Shining a light on a dark past

The Formosa Aboriginal Song and Dance Troupe is celebrating its 20th anniversary with a new production about an Aboriginal hero who fell victim to the White Terror

By Diane Baker  /  Staff Reporter

The Formosa Aboriginal Song and Dance Troupe will give 10 performances of Dreaming of Azalea Mountain at Huashan 1914 Creative Park in Taipei starting Oct. 1.

Photo Courtesy of the Formosa Aboriginal Song and Dance Troupe

The Formosa Aboriginal Song and Dance Troupe (原舞者) is celebrating its 20th anniversary by revising its most controversial work, Memories of Azalea Mountain (杜鵑山的回憶), which traces the life of Uyongu Yatauyungana, also known as Gao Yi-sen (高一生), a Tsou Aborigine who became a teacher, activist and politician — and some would say Aboriginal martyr. The new show, titled Dreaming of Azalea Mountain (迴夢Lalaksu), will be performed at Huashan 1914 Creative Park, starting Saturday night, as part of the Huashan Living Arts Festival (華山藝術生活節).

In an interview earlier this month, Watan Tusi, the director of the company, and Faidaw Fagod, the artistic director, and choreographer Bulareyaung Pagarlava talked about the show and Gao’s legacy.

The troupe, now based in Hualien, was founded by a group of friends living in Kaohsiung in May 1991 after they had been asked to perform some traditional Aboriginal dances for a government function, Fagod said. They had so much fun working together they wanted to continue.

The company is known for its research efforts to revive and preserve the traditional songs and dances of Taiwan’s Aboriginal tribes. It has adopted almost an anthropological approach, with troupe members, sometimes joined by university researchers, visiting village elders to learn and record how they speak, dance and other traditions of the various villages and tribes, including such non-performance activities as cloth-making, basket weaving and harvest rituals.

So it was somewhat surprising that the troupe should decide to mark such a key anniversary by revising a production that not only was a departure from its usual song and dance routines — by adding dialogue — but one that upset people in the Aboriginal community, not least of all some of Gao’s family members.

Performance Notes

WHAT: Formosa Aboriginal Song and Dance Troupe’s Dreaming of Azalea Mountain (迴夢Lalaksu)

WHEN: Oct. 1 to Oct. 10 at 7:30pm, and Oct. 2, Oct. 9 and Oct. 10 at 2:30pm

WHERE: Huashan 1914 Creative Park (華山1914), East Two Hall (東二館), 1, Bade Rd Sec 1, Taipei City (台北市八德路一段1號)

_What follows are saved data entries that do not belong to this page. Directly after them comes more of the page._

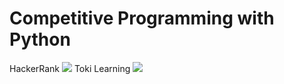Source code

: # Competitive Programming with Python

HackerRank <img src="https://img.shields.io/badge/HackerRank-217346?logo=hackerrank&amp;logoColor=green" style="max-width:100%;"> 
Toki Learning <a href="https://tlx.toki.id/" target="blank"><img src="https://img.shields.io/badge/linktr-30302f?style=plastic" /></a>
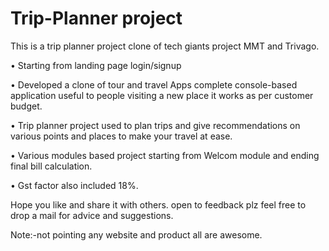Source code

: # Trip-Planner project

This is a trip planner project clone of tech giants project MMT and Trivago.

• Starting from landing page login/signup

• Developed a clone of tour and travel Apps complete console-based application useful to people visiting a new place it works as per customer budget.

• Trip planner project used to plan trips and give recommendations on various points and places to make your travel at ease.

• Various modules based project starting from Welcom module and ending final bill calculation.

• Gst factor also included 18%.

Hope you like and share it with others. open to feedback plz feel free to drop a mail for advice and suggestions.

Note:-not pointing any website and product all are awesome.
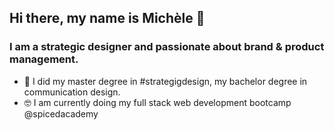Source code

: ## Hi there, my name is Michèle 👋

### I am a strategic designer and passionate about brand & product management.

- 🧡 I did my master degree in #strategigdesign, my bachelor degree in communication design.
- 🤓 I am currently doing my full stack web development bootcamp @spicedacademy

<!--
**mrietzl/mrietzl** is a ✨ _special_ ✨ repository because its `README.md` (this file) appears on your GitHub profile.

Here are some ideas to get you started:

- 🔭 I’m currently working on ...
- 🌱 I’m currently learning ...
- 👯 I’m looking to collaborate on ...
- 🤔 I’m looking for help with ...
- 💬 Ask me about ...
- 📫 How to reach me: ...
- 😄 Pronouns: ...
- ⚡ Fun fact: ...
-->
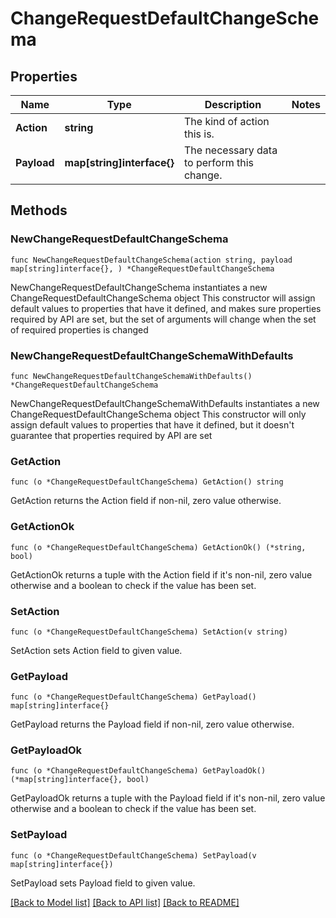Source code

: # ChangeRequestDefaultChangeSchema

## Properties

Name | Type | Description | Notes
------------ | ------------- | ------------- | -------------
**Action** | **string** | The kind of action this is. | 
**Payload** | **map[string]interface{}** | The necessary data to perform this change. | 

## Methods

### NewChangeRequestDefaultChangeSchema

`func NewChangeRequestDefaultChangeSchema(action string, payload map[string]interface{}, ) *ChangeRequestDefaultChangeSchema`

NewChangeRequestDefaultChangeSchema instantiates a new ChangeRequestDefaultChangeSchema object
This constructor will assign default values to properties that have it defined,
and makes sure properties required by API are set, but the set of arguments
will change when the set of required properties is changed

### NewChangeRequestDefaultChangeSchemaWithDefaults

`func NewChangeRequestDefaultChangeSchemaWithDefaults() *ChangeRequestDefaultChangeSchema`

NewChangeRequestDefaultChangeSchemaWithDefaults instantiates a new ChangeRequestDefaultChangeSchema object
This constructor will only assign default values to properties that have it defined,
but it doesn't guarantee that properties required by API are set

### GetAction

`func (o *ChangeRequestDefaultChangeSchema) GetAction() string`

GetAction returns the Action field if non-nil, zero value otherwise.

### GetActionOk

`func (o *ChangeRequestDefaultChangeSchema) GetActionOk() (*string, bool)`

GetActionOk returns a tuple with the Action field if it's non-nil, zero value otherwise
and a boolean to check if the value has been set.

### SetAction

`func (o *ChangeRequestDefaultChangeSchema) SetAction(v string)`

SetAction sets Action field to given value.


### GetPayload

`func (o *ChangeRequestDefaultChangeSchema) GetPayload() map[string]interface{}`

GetPayload returns the Payload field if non-nil, zero value otherwise.

### GetPayloadOk

`func (o *ChangeRequestDefaultChangeSchema) GetPayloadOk() (*map[string]interface{}, bool)`

GetPayloadOk returns a tuple with the Payload field if it's non-nil, zero value otherwise
and a boolean to check if the value has been set.

### SetPayload

`func (o *ChangeRequestDefaultChangeSchema) SetPayload(v map[string]interface{})`

SetPayload sets Payload field to given value.



[[Back to Model list]](../README.md#documentation-for-models) [[Back to API list]](../README.md#documentation-for-api-endpoints) [[Back to README]](../README.md)


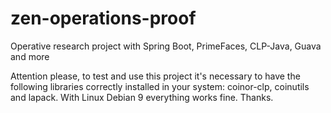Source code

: # zen-operations-proof
Operative research project with Spring Boot, PrimeFaces, CLP-Java, Guava and more

Attention please, to test and use this project it's necessary to have the following libraries correctly installed in your system: coinor-clp, coinutils and lapack.
With Linux Debian 9 everything works fine.
Thanks.
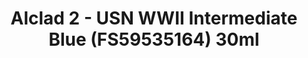 ---
layout: product
title: "Alclad 2 - USN WWII Intermediate Blue (FS59535164) 30ml"
price: "TBA" 
desc: "N/A"
img_path: "/assets/img/ALCE319.jpg"
brand: "N/A"
available: false
special_offer: false
new: false
soon: false
cat: "040000"
subcat: "040300"
subsubcat: "0N/A"
sifra: "ALCE319"
popular: false
---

ADMISSION: Tickets are NT$400, NT$600, NT$800, available at the NTCH box office or online at

Gao, born in 1908, was among the first Aborigines to go to university, graduating from Tainan Normal University, before returning to Alishan to become a teacher and policeman. He eventually became mayor of the Tsou Aboriginal township of Wufong (吳鳳), now known as Alishan Township (阿里山), and a promoter of Aboriginal autonomy. However, he was also a musician who wrote many songs, some based on the traditional mythology of the Tsou and others influenced by popular Japanese music of the day.

After the 228 Incident in 1947, he rallied the Tsou to join Chiayi residents fighting Chinese Nationalist (KMT) troops at the Chiayi airport. The KMT later accused him of sheltering the governor of Tainan County, Yuen Kuo-chin (袁國欽), whom the government had labeled a communist spy. After being jailed for several years, Gao was executed in 1954.

During the White Terror and Martial Law Era, his name was hardly mentioned and his children and grandchildren have said they were bullied or harassed at school and in the village because Gao had been labeled “an enemy of the state.”

In 2007, the Council of Cultural Affairs published a biography of Gao that included his musical works. It became the inspiration for the Formosa Aboriginal Song and Dance Troupe’s first production about him that year. Lalaksu is the Tsou term for azalea mountain. The show told of Gao’s life, his death and the struggles of his family in the aftermath of his execution.

Faidaw said he still finds it hard to believe that the company has made it to the 20-year mark, given its constant struggle to find funding. He is very proud of the fact that the company is one of only two full-time dance troupes in the country, the other being Cloud Gate Dance Theatre (雲門舞集), meaning it’s full-time members don’t have to find other jobs to support themselves.